If a church wants to retain an on-site administrative assistant but also needs to trim expenses, automation of select tasks can help, said Shamika Goddard, a Colorado-based technology consultant who works with mainline congregations. Goddard studied technology and ethics at Union Theological Seminary in New York, and is a doctoral student at the University of Colorado.
“While there are several opportunities to automate administrative tasks for faith leaders, there is still so much room and space for personalization, interacting and engaging with people synchronously and in real time,” Goddard said.
Among her suggestions:
- Calendly manages schedules. Rather than sending email to an executive assistant to schedule time with a rector, congregants use Calendly to schedule available slots. Calendly is available free, but it also sells monthly subscriptions.
- Breeze and Planning Center help administrative assistants automate donation-tracking and notifications to staff about new developments.
- Gmail templates simplify email.

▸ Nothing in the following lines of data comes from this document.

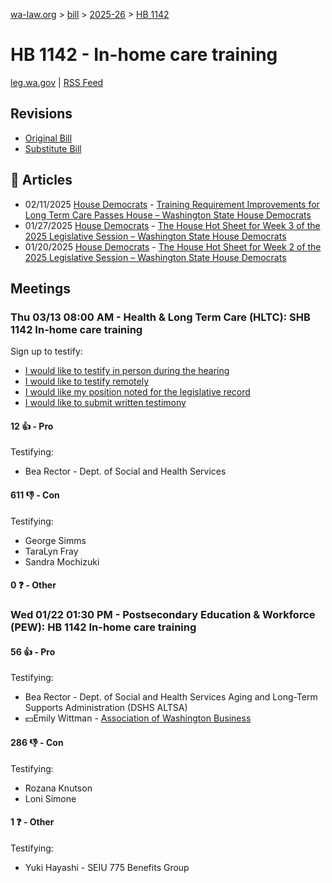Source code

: [wa-law.org](/) > [bill](/bill/) > [2025-26](/bill/2025-26/) > [HB 1142](/bill/2025-26/hb/1142/)

# HB 1142 - In-home care training
[leg.wa.gov](https://app.leg.wa.gov/billsummary?BillNumber=1142&Year=2025&Initiative=false) | [RSS Feed](./rss.xml)

## Revisions
* [Original Bill](1/)
* [Substitute Bill](S/)

## 📰 Articles
* 02/11/2025 [House Democrats](/org/house_democrats/) - [Training Requirement Improvements for Long Term Care Passes House – Washington State House Democrats](https://housedemocrats.wa.gov/blog/2025/02/11/training-requirement-improvements-for-long-term-care-passes-house/#:~:text=House%20Bill%201142)
* 01/27/2025 [House Democrats](/org/house_democrats/) - [The House Hot Sheet for Week 3 of the 2025 Legislative Session – Washington State House Democrats](https://housedemocrats.wa.gov/blog/2025/01/27/the-house-hot-sheet-for-week-3-of-the-2025-legislative-session/#:~:text=HB%201142)
* 01/20/2025 [House Democrats](/org/house_democrats/) - [The House Hot Sheet for Week 2 of the 2025 Legislative Session – Washington State House Democrats](https://housedemocrats.wa.gov/blog/2025/01/20/the-house-hot-sheet-for-week-2-of-the-2025-legislative-session/#:~:text=HB%201142)

## Meetings
### Thu 03/13 08:00 AM - Health & Long Term Care (HLTC): SHB 1142 In-home care training
Sign up to testify:
* [I would like to testify in person during the hearing](https://app.leg.wa.gov/csi/Testifier/Add?chamber=House&mId=32985&aId=165355&caId=26304&tId=1)
* [I would like to testify remotely](https://app.leg.wa.gov/csi/Testifier/Add?chamber=House&mId=32985&aId=165355&caId=26304&tId=2)
* [I would like my position noted for the legislative record](https://app.leg.wa.gov/csi/Testifier/Add?chamber=House&mId=32985&aId=165355&caId=26304&tId=3)
* [I would like to submit written testimony](https://app.leg.wa.gov/csi/Testifier/Add?chamber=House&mId=32985&aId=165355&caId=26304&tId=4)

#### 12 👍 - Pro
Testifying:
* Bea Rector - Dept. of Social and Health Services

#### 611 👎 - Con
Testifying:
* George Simms
* TaraLyn Fray
* Sandra Mochizuki

#### 0 ❓ - Other

### Wed 01/22 01:30 PM - Postsecondary Education & Workforce (PEW): HB 1142 In-home care training
#### 56 👍 - Pro
Testifying:
* Bea Rector - Dept. of Social and Health Services Aging and Long-Term Supports Administration (DSHS ALTSA)
* 💵Emily Wittman - [Association of Washington Business](/org/association_of_washington_business/)

#### 286 👎 - Con
Testifying:
* Rozana Knutson
* Loni Simone

#### 1 ❓ - Other
Testifying:
* Yuki Hayashi - SEIU 775 Benefits Group
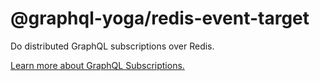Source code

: # @graphql-yoga/redis-event-target

Do distributed GraphQL subscriptions over Redis.

[Learn more about GraphQL Subscriptions.](https://www.graphql-yoga.com/docs/features/subscriptions)
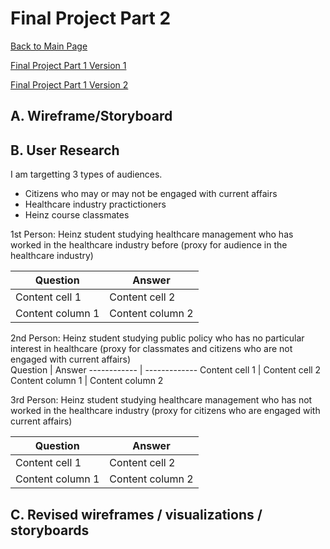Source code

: # Final Project Part 2
[Back to Main Page](https://yangle-l.github.io/Lim-Portfolio)

[Final Project Part 1 Version 1](/FinalProjectPart1_V1.md)

[Final Project Part 1 Version 2](/FinalProjectPart1_V2.md)

## A. Wireframe/Storyboard

## B. User Research 
I am targetting 3 types of audiences. 
* Citizens who may or may not be engaged with current affairs
* Healthcare industry practictioners
* Heinz course classmates 


1st Person: Heinz student studying healthcare management who has worked in the healthcare industry before (proxy for audience in the healthcare industry)    

Question     | Answer 
------------ | -------------
Content cell 1 | Content cell 2
Content column 1 | Content column 2

2nd Person: Heinz student studying public policy who has no particular interest in healthcare (proxy for classmates and citizens who are not engaged with current affairs)   
Question     | Answer 
------------ | -------------
Content cell 1 | Content cell 2
Content column 1 | Content column 2


3rd Person: Heinz student studying healthcare management who has not worked in the healthcare industry (proxy for citizens who are engaged with current affairs)  

Question     | Answer 
------------ | -------------
Content cell 1 | Content cell 2
Content column 1 | Content column 2

## C. Revised wireframes / visualizations / storyboards

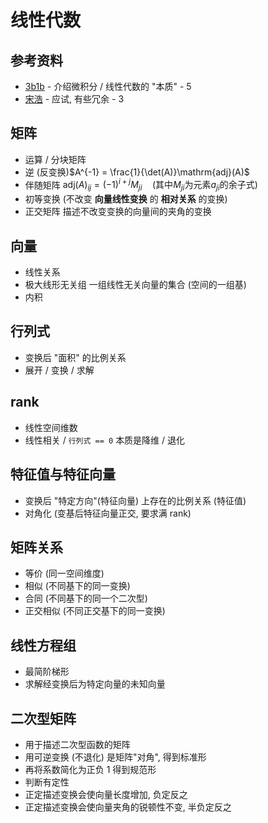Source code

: # 线性代数

## 参考资料

- [3b1b](https://space.bilibili.com/88461692) - 介绍微积分 / 线性代数的 "本质" - 5
- [宋浩](https://space.bilibili.com/66607740) - 应试, 有些冗余 - 3

## 矩阵

- 运算 / 分块矩阵
- 逆 (反变换)$A^{-1} = \frac{1}{\det(A)}\mathrm{adj}(A)$
- 伴随矩阵 $\mathrm{adj}(A)_{ij} = (-1)^{i+j} M_{ji} \quad (\text{其中} M_{ji} \text{为元素} a_{ji} \text{的余子式})$
- 初等变换 (不改变 __向量线性变换__ 的 __相对关系__ 的变换)
- 正交矩阵 描述不改变变换的向量间的夹角的变换

## 向量

- 线性关系
- 极大线形无关组 一组线性无关向量的集合 (空间的一组基)
- 内积

## 行列式

- 变换后 "面积" 的比例关系
- 展开 / 变换 / 求解

## rank

- 线性空间维数
- 线性相关 / `行列式 == 0` 本质是降维 / 退化

## 特征值与特征向量

- 变换后 "特定方向"(特征向量) 上存在的比例关系 (特征值)
- 对角化 (变基后特征向量正交, 要求满 rank)

## 矩阵关系

- 等价 (同一空间维度)
- 相似 (不同基下的同一变换)
- 合同 (不同基下的同一个二次型)
- 正交相似 (不同正交基下的同一变换)

## 线性方程组

- 最简阶梯形
- 求解经变换后为特定向量的未知向量

## 二次型矩阵

- 用于描述二次型函数的矩阵
- 用可逆变换 (不退化) 是矩阵"对角", 得到标准形
- 再将系数简化为正负 1 得到规范形
- 判断有定性
- 正定描述变换会使向量长度增加, 负定反之
- 正定描述变换会使向量夹角的锐顿性不变, 半负定反之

They help an administrative assistant create a standard response and focus on writing only what is important for a given conversation.
Using virtual assistants can also preserve a personal touch, albeit with some modifications to tradition. Potomac Episcopal celebrates Evan’s work when she offers creatives ideas.
That happened when Evan proposed adding seasonal buttons to the website. In addition to sorting content under headings such as Ministries and Worship, Evan started cross-referencing everything related to Advent and Lent under a seasonal button, or category. When parishioners liked that improvement, Gardner gave credit to Evan, although parishioners do not know her.
Now Potomac Episcopal works with Evan to rely more on its website than on social media.
“We know people are looking at [social media], but we want people to participate in it and get excited about it and share it with their friends,” Gardner said. From her home in Georgia, Evan is the key player in making that change.
For some churches, a virtual assistant is not a good fit. Barnes of Ministry Architects said that accountability among parishioners is crucial. If a church’s volunteers or staff miss deadlines, a virtual assistant cannot succeed, Barnes said.
Flexibility is also important. A parish that wants a worker at its beck and call will not like that a virtual assistant cannot always respond immediately as complications arise.
“There is a culture that must exist in a church in order for virtual to work well,” Barnes said. “Sometimes churches can’t make that shift. They’re not disciplined enough to make that shift, or they just culturally don’t want to make the shift. They want to be able to call Susie at 2 and ask her to do something, instead of having a scheduled meeting to cover all the things that are needed for the week.”
For those that make the shift, new skills emerge. Younger clergy do not believe they need an executive assistant to handle their calendars like older generation of rectors did, said Melissa Tidwell, a church specialist at Belay, which works with 1,100 staff and contractors.
What they likely need instead are assistants with digital skills who can create a PowerPoint presentation to reflect themes during an online sermon. They might use Hootsuite to manage a social media campaign.
“These are not robots,” Tidwell said. “These are ministry-minded, professional executive assistants who really connect to the church, understand the culture of the church, and really help support the ministry team with a variety of tasks.”
Still, it is not easy for parishioners or supervisors to reduce hours or eliminate a position when the employee is someone they appreciate and depend on. For those situations, parishes need to weigh the tradeoffs, what they can afford, and what will best help them fulfill their missions.
“I don’t feel like we can continue to pay somebody to sit in an office and answer the phone, even though people love that,” Gardner said. “I don’t think we have the resources to do that.”